WHAT THIS TASK INVOLVES - Select, from the data, each line where "uses" occurs.

(Rendered images with source text)
****
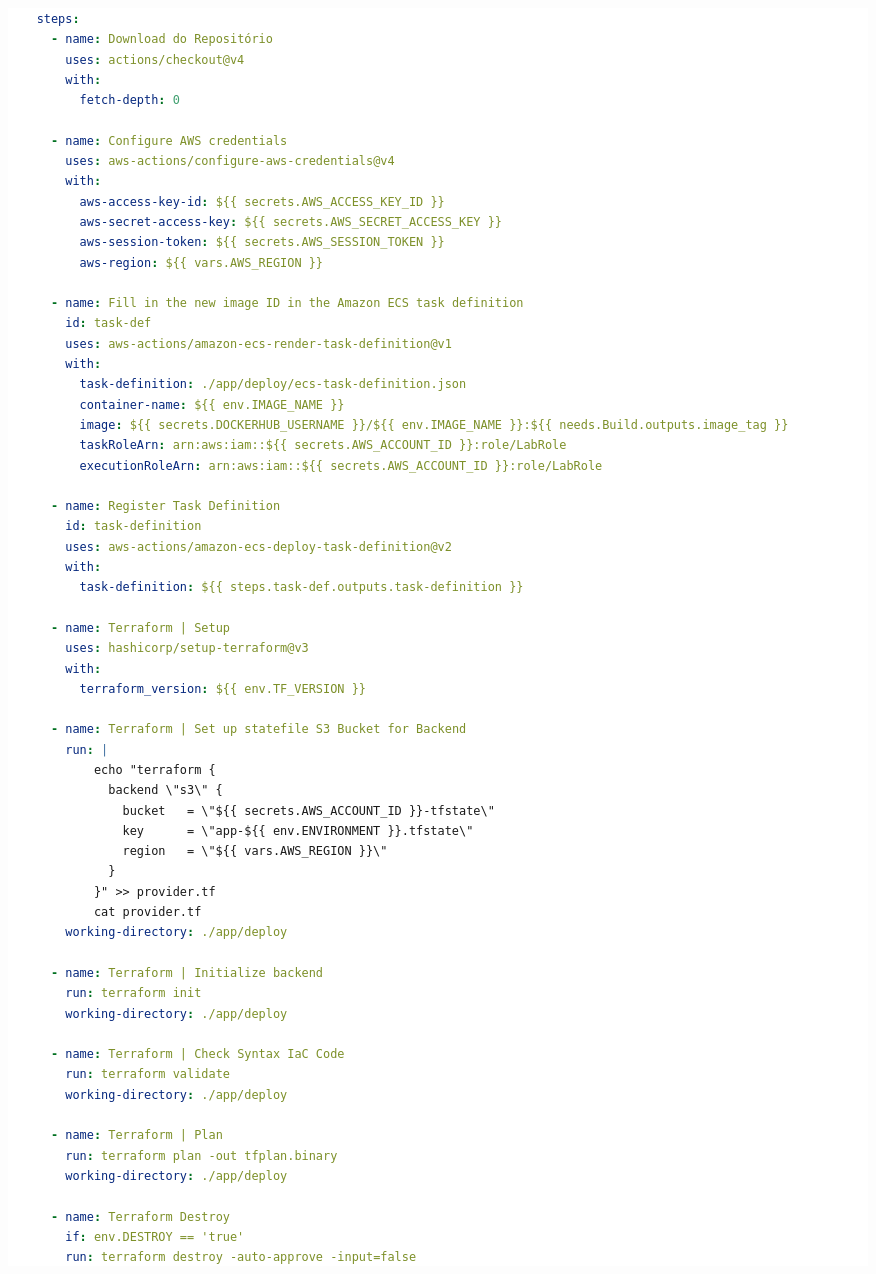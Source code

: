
 ```yaml
    steps:
      - name: Download do Repositório
        uses: actions/checkout@v4
        with:
          fetch-depth: 0

      - name: Configure AWS credentials
        uses: aws-actions/configure-aws-credentials@v4
        with:
          aws-access-key-id: ${{ secrets.AWS_ACCESS_KEY_ID }}
          aws-secret-access-key: ${{ secrets.AWS_SECRET_ACCESS_KEY }}
          aws-session-token: ${{ secrets.AWS_SESSION_TOKEN }}
          aws-region: ${{ vars.AWS_REGION }}

      - name: Fill in the new image ID in the Amazon ECS task definition
        id: task-def
        uses: aws-actions/amazon-ecs-render-task-definition@v1
        with:
          task-definition: ./app/deploy/ecs-task-definition.json
          container-name: ${{ env.IMAGE_NAME }}
          image: ${{ secrets.DOCKERHUB_USERNAME }}/${{ env.IMAGE_NAME }}:${{ needs.Build.outputs.image_tag }}
          taskRoleArn: arn:aws:iam::${{ secrets.AWS_ACCOUNT_ID }}:role/LabRole
          executionRoleArn: arn:aws:iam::${{ secrets.AWS_ACCOUNT_ID }}:role/LabRole

      - name: Register Task Definition
        id: task-definition
        uses: aws-actions/amazon-ecs-deploy-task-definition@v2
        with:
          task-definition: ${{ steps.task-def.outputs.task-definition }}

      - name: Terraform | Setup
        uses: hashicorp/setup-terraform@v3
        with:
          terraform_version: ${{ env.TF_VERSION }}

      - name: Terraform | Set up statefile S3 Bucket for Backend
        run: |
            echo "terraform {
              backend \"s3\" {
                bucket   = \"${{ secrets.AWS_ACCOUNT_ID }}-tfstate\"
                key      = \"app-${{ env.ENVIRONMENT }}.tfstate\"
                region   = \"${{ vars.AWS_REGION }}\"
              }
            }" >> provider.tf
            cat provider.tf
        working-directory: ./app/deploy

      - name: Terraform | Initialize backend
        run: terraform init
        working-directory: ./app/deploy

      - name: Terraform | Check Syntax IaC Code
        run: terraform validate
        working-directory: ./app/deploy

      - name: Terraform | Plan
        run: terraform plan -out tfplan.binary
        working-directory: ./app/deploy

      - name: Terraform Destroy
        if: env.DESTROY == 'true'
        run: terraform destroy -auto-approve -input=false
```
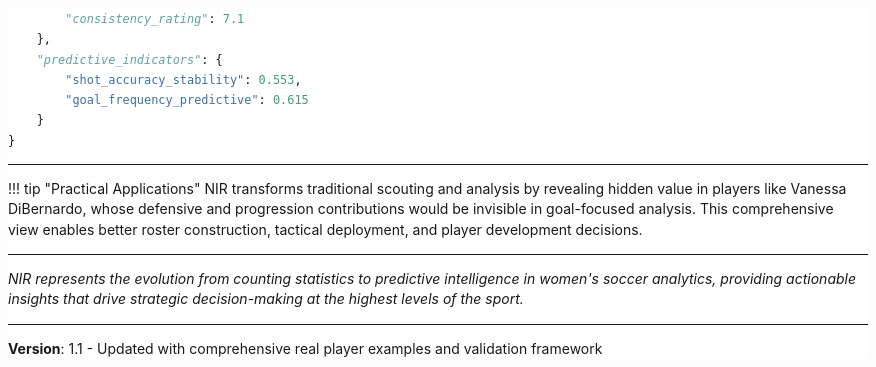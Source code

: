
 ```python
        "consistency_rating": 7.1
    },
    "predictive_indicators": {
        "shot_accuracy_stability": 0.553,
        "goal_frequency_predictive": 0.615
    }
}
```

---

!!! tip "Practical Applications"
    NIR transforms traditional scouting and analysis by revealing hidden value in players like Vanessa DiBernardo, whose defensive and progression contributions would be invisible in goal-focused analysis. This comprehensive view enables better roster construction, tactical deployment, and player development decisions.

---

*NIR represents the evolution from counting statistics to predictive intelligence in women's soccer analytics, providing actionable insights that drive strategic decision-making at the highest levels of the sport.*

---

**Version**: 1.1 - Updated with comprehensive real player examples and validation framework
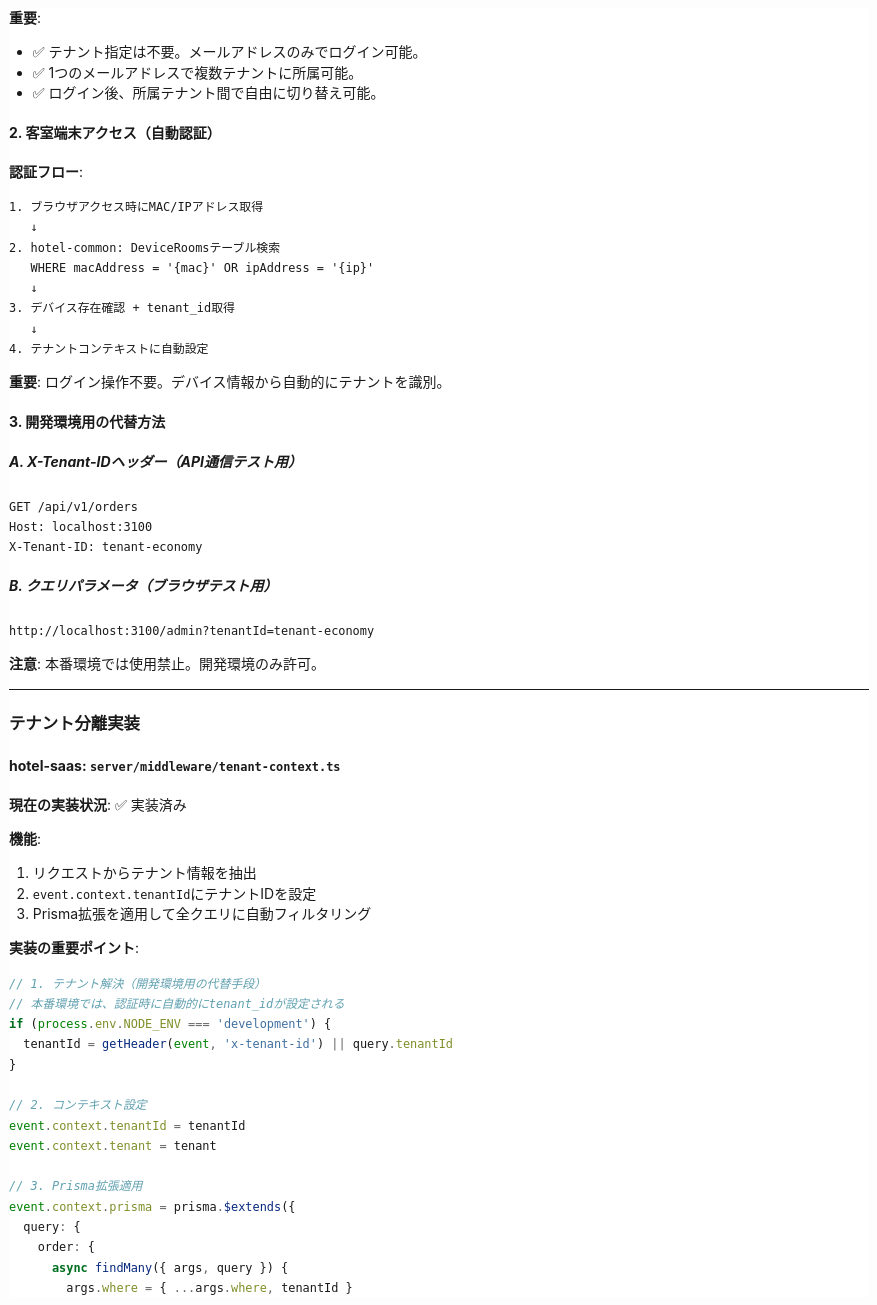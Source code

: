 **重要**: 
- ✅ テナント指定は不要。メールアドレスのみでログイン可能。
- ✅ 1つのメールアドレスで複数テナントに所属可能。
- ✅ ログイン後、所属テナント間で自由に切り替え可能。

#### 2. 客室端末アクセス（自動認証）

**認証フロー**:
```
1. ブラウザアクセス時にMAC/IPアドレス取得
   ↓
2. hotel-common: DeviceRoomsテーブル検索
   WHERE macAddress = '{mac}' OR ipAddress = '{ip}'
   ↓
3. デバイス存在確認 + tenant_id取得
   ↓
4. テナントコンテキストに自動設定
```

**重要**: ログイン操作不要。デバイス情報から自動的にテナントを識別。

#### 3. 開発環境用の代替方法

##### A. X-Tenant-IDヘッダー（API通信テスト用）
```http
GET /api/v1/orders
Host: localhost:3100
X-Tenant-ID: tenant-economy
```

##### B. クエリパラメータ（ブラウザテスト用）
```
http://localhost:3100/admin?tenantId=tenant-economy
```

**注意**: 本番環境では使用禁止。開発環境のみ許可。

---

### テナント分離実装

#### hotel-saas: `server/middleware/tenant-context.ts`

**現在の実装状況**: ✅ 実装済み

**機能**:
1. リクエストからテナント情報を抽出
2. `event.context.tenantId`にテナントIDを設定
3. Prisma拡張を適用して全クエリに自動フィルタリング

**実装の重要ポイント**:
```typescript
// 1. テナント解決（開発環境用の代替手段）
// 本番環境では、認証時に自動的にtenant_idが設定される
if (process.env.NODE_ENV === 'development') {
  tenantId = getHeader(event, 'x-tenant-id') || query.tenantId
}

// 2. コンテキスト設定
event.context.tenantId = tenantId
event.context.tenant = tenant

// 3. Prisma拡張適用
event.context.prisma = prisma.$extends({
  query: {
    order: {
      async findMany({ args, query }) {
        args.where = { ...args.where, tenantId }
```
****
EXERCISE RESULT -
        uses: actions/checkout@v4
        uses: aws-actions/configure-aws-credentials@v4
        uses: aws-actions/amazon-ecs-render-task-definition@v1
        uses: aws-actions/amazon-ecs-deploy-task-definition@v2
        uses: hashicorp/setup-terraform@v3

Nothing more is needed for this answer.